Exercise requirements:
Your task is to copy the lines of the data below from the line holding "4. Salva e attendi la pubblicazione." through the line holding "L'app sarà disponibile", inclusive, exactly and with nothing added.

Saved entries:
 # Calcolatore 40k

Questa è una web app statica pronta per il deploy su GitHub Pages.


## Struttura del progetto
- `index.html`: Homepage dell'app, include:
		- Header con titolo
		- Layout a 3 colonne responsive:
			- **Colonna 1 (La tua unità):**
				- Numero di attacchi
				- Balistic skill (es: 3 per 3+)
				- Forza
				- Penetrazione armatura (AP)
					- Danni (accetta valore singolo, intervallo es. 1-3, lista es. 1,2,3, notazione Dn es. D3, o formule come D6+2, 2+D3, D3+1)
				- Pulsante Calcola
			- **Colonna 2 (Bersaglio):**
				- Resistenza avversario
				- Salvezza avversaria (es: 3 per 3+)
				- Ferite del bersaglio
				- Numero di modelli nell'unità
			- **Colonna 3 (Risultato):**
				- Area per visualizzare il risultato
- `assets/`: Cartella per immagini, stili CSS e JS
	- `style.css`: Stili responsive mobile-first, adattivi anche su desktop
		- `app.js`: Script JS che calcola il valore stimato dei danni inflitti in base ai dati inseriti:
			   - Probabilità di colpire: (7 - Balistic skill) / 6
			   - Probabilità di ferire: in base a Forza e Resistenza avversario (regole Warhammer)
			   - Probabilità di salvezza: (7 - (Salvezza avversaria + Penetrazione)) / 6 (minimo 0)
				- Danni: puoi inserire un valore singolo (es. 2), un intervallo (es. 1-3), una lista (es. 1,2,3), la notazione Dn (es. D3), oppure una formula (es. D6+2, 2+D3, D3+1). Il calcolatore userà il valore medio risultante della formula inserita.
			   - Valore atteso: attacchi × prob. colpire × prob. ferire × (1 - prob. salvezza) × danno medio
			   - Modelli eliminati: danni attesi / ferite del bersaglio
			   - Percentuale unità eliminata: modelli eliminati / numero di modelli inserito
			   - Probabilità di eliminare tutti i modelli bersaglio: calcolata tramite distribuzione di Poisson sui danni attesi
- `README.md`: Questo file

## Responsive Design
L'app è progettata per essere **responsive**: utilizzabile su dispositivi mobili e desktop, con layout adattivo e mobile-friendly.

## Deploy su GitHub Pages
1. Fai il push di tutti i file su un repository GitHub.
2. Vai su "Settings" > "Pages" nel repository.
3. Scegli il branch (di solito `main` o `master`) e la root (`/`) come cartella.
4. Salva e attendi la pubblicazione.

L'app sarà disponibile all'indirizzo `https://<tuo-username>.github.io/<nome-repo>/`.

...

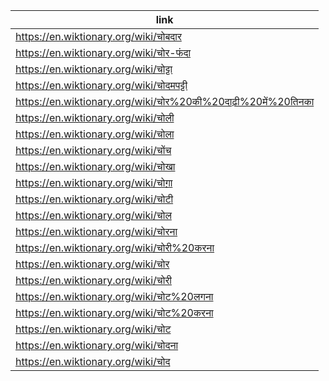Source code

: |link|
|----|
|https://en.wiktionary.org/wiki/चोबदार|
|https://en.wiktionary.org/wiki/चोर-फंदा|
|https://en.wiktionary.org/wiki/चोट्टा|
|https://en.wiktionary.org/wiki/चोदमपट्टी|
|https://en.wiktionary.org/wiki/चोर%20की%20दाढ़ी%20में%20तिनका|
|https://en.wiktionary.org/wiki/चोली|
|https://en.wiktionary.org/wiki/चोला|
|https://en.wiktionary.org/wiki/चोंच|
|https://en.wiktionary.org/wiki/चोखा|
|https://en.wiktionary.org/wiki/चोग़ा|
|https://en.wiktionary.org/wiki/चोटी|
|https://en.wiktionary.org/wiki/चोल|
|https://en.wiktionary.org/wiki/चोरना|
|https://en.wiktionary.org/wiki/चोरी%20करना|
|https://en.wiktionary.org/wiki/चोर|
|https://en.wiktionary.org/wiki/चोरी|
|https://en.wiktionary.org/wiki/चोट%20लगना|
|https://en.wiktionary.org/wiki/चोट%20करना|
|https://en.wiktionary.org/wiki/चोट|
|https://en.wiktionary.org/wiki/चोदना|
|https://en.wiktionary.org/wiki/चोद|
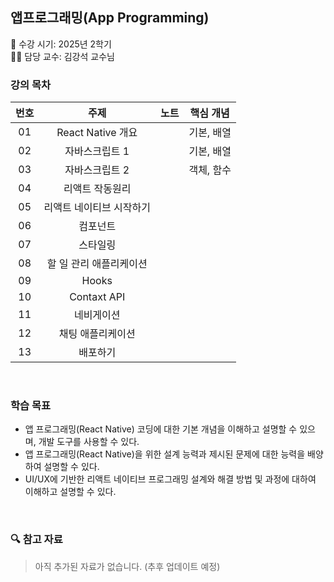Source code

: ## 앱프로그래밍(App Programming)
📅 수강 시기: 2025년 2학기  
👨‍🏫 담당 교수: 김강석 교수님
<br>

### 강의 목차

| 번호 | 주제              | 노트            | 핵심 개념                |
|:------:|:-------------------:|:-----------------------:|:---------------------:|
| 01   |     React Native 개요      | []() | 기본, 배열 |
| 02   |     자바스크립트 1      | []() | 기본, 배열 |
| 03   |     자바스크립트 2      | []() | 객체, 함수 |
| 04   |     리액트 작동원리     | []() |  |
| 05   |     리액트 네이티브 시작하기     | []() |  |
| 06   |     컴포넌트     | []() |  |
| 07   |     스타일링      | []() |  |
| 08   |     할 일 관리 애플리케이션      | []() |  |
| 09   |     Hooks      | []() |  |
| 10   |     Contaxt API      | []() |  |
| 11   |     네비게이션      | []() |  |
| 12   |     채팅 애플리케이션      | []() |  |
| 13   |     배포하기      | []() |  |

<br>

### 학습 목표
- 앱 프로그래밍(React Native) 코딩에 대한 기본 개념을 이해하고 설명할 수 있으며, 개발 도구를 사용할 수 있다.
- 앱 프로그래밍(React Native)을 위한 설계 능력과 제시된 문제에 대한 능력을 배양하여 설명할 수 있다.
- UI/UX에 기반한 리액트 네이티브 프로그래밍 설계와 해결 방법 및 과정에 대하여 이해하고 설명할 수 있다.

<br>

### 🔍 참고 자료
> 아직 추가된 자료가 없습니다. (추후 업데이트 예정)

Response box:
4. Salva e attendi la pubblicazione.

L'app sarà disponibile all'indirizzo `https://<tuo-username>.github.io/<nome-repo>/`.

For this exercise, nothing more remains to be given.